India and the U.S should work together closely to raise their cyber defenses in both the short and long term, to disrupt and interrupt malicious actors in cyberspace, and to improve their ability to respond to and recover from cyber threats, said Michael Daniel, special assistant to the President and Cybersecurity Coordinator.

Daniel acknowledged India’s recent statements of support for the multi-stakeholder model of Internet governance, and said the collaboration between the two countries should focus on ensuring that Internet continues to be an open, interoperable, global platform that enables international trade and commerce, strengthens international security, and fosters free expression and innovation.


In a significant advancement in U.S.-India cyber security collaboration, the U.S.-India Cyber Security Dialogue took place in Washington, D.C., on August 10.

Senior business leaders shared their views on cyber challenges with senior Indian and U.S. government officials, including Dr.
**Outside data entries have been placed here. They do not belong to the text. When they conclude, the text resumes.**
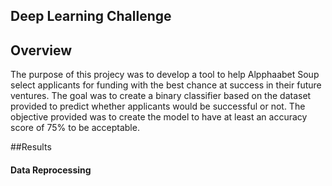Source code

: ## Deep Learning Challenge

## Overview

The purpose of this projecy was to develop a tool to help Alpphaabet Soup select applicants for funding with the best chance at success in their future ventures. The goal was to create a binary classifier based on the dataset provided to predict whether applicants would be successful or not. The objective provided was to create the model to have at least an accuracy score of 75% to be acceptable.

##Results

#### Data Reprocessing

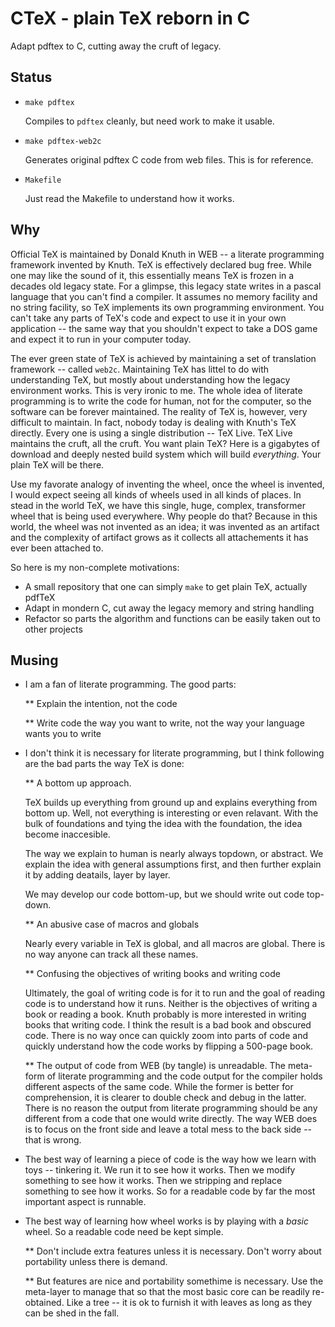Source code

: # CTeX - plain TeX reborn in C

Adapt pdftex to C, cutting away the cruft of legacy.

## Status

* `make pdftex`

    Compiles to `pdftex` cleanly, but need work to make it usable.

* `make pdftex-web2c`

    Generates original pdftex C code from web files. This is for reference.

* `Makefile`

    Just read the Makefile to understand how it works.

## Why

Official TeX is maintained by Donald Knuth in WEB -- a literate programming framework invented by Knuth. TeX is effectively declared bug free. While one may like the sound of it, this essentially means TeX is frozen in a decades old legacy state. For a glimpse, this legacy state writes in a pascal language that you can't find a compiler. It assumes no memory facility and no string facility, so TeX implements its own programming environment. You can't take any parts of TeX's code and expect to use it in your own application -- the same way that you shouldn't expect to take a DOS game and expect it to run in your computer today.

The ever green state of TeX is achieved by maintaining a set of translation framework -- called `web2c`. Maintaining TeX has littel to do with understanding TeX, but mostly about understanding how the legacy environment works. This is very ironic to me. The whole idea of literate programming is to write the code for human, not for the computer, so the software can be forever maintained. The reality of TeX is, however, very difficult to maintain. In fact, nobody today is dealing with Knuth's TeX directly. Every one is using a single distribution -- TeX Live. TeX Live maintains the cruft, all the cruft. You want plain TeX? Here is a gigabytes of download and deeply nested build system which will build *everything*. Your plain TeX will be there.

Use my favorate analogy of inventing the wheel, once the wheel is invented, I would expect seeing all kinds of wheels used in all kinds of places. In stead in the world TeX, we have this single, huge, complex, transformer wheel that is being used everywhere. Why people do that? Because in this world, the wheel was not invented as an idea; it was invented as an artifact and the complexity of artifact grows as it collects all attachements it has ever been attached to.

So here is my non-complete motivations:

* A small repository that one can simply `make` to get plain TeX, actually pdfTeX
* Adapt in mondern C, cut away the legacy memory and string handling
* Refactor so parts the algorithm and functions can be easily taken out to other projects

## Musing

* I am a fan of literate programming. The good parts:

  ** Explain the intention, not the code

  ** Write code the way you want to write, not the way your language wants you to write

* I don't think it is necessary for literate programming, but I think following are the bad parts the way TeX is done:

  ** A bottom up approach.

     TeX builds up everything from ground up and explains everything from bottom up. Well, not everything is interesting or even relavant. With the bulk of foundations and tying the idea with the foundation, the idea become inaccesible.

     The way we explain to human is nearly always topdown, or abstract. We explain the idea with general assumptions first, and then further explain it by adding deatails, layer by layer.

     We may develop our code bottom-up, but we should write out code top-down.

  ** An abusive case of macros and globals

     Nearly every variable in TeX is global, and all macros are global. There is no way anyone can track all these names.

  ** Confusing the objectives of writing books and writing code

     Ultimately, the goal of writing code is for it to run and the goal of reading code is to understand how it runs. Neither is the objectives of writing a book or reading a book. Knuth probably is more interested in writing books that writing code. I think the result is a bad book and obscured code. There is no way once can quickly zoom into parts of code and quickly understand how the code works by flipping a 500-page book.

  ** The output of code from WEB (by tangle) is unreadable.
     The meta-form of literate programming and the code output for the compiler holds different aspects of the same code. While the former is better for comprehension, it is clearer to double check and debug in the latter. There is no reason the output from literate programming should be any different from a code that one would write directly. The way WEB does is to focus on the front side and leave a total mess to the back side -- that is wrong.

* The best way of learning a piece of code is the way how we learn with toys -- tinkering it. We run it to see how it works. Then we modify something to see how it works. Then we stripping and replace something to see how it works. So for a readable code by far the most important aspect is runnable.

* The best way of learning how wheel works is by playing with a *basic* wheel. So a readable code need be kept simple.

  ** Don't include extra features unless it is necessary. Don't worry about portability unless there is demand.

  ** But features are nice and portability somethime is necessary. Use the meta-layer to manage that so that the most basic core can be readily re-obtained. Like a tree -- it is ok to furnish it with leaves as long as they can be shed in the fall.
Arvind Gupta, deputy national security advisor; Dr. Gulshan Rai, cyber coordinator, Prime Minister’s Office; and Michael Daniel, special assistant to the President and Cybersecurity Coordinator, National Security Council, White House; Chris Painter, coordinator for Cyber Issues, U.S. Department of State.

The long-awaited talks build on the January 2015 joint statement between Prime Minister Modi and President Obama that emphasized the need to “… cooperate on enhancing operational sharing of cyber threat information, examining how international law applies in cyberspace, and working together to build agreement on norms of responsible state behavior.”

“The resumption of the dialogue itself is a positive sign. We are hopeful that the governments and industries from both the countries can work together to chart the way forward for a successful U.S.-India partnership in responding to the evolving cyber challenges,” said Arvind Gupta, Deputy National Security Advisor.

Dr. Mukesh Aghi, President of the U.S.-India Business Council said, “As the digital economy continues to develop, the interdependency between governments and businesses will grow. It is in the interest of all parties to continue to engage in dialogues that spur policy developments and economic growth.”

Industry leaders from the United States submitted policy recommendations to the U.S. Government and the Government of India, emphasizing the need to protect cross border data flow, facilitate remote access, provide for strong encryption standards, and reduce cybersecurity threats through targeted public-private partnerships.

The event was attended by senior executives from the Council’s member companies that include: Oracle, IBM, Google, Microsoft, Symantec, Intel, AT&T, Cisco, Verizon and Wipro. The Council collaborated with the Information Technology Industry Council (ITI) and the Telecommunications Industry Association (TIA) on the industry recommendations that were presented to both governments.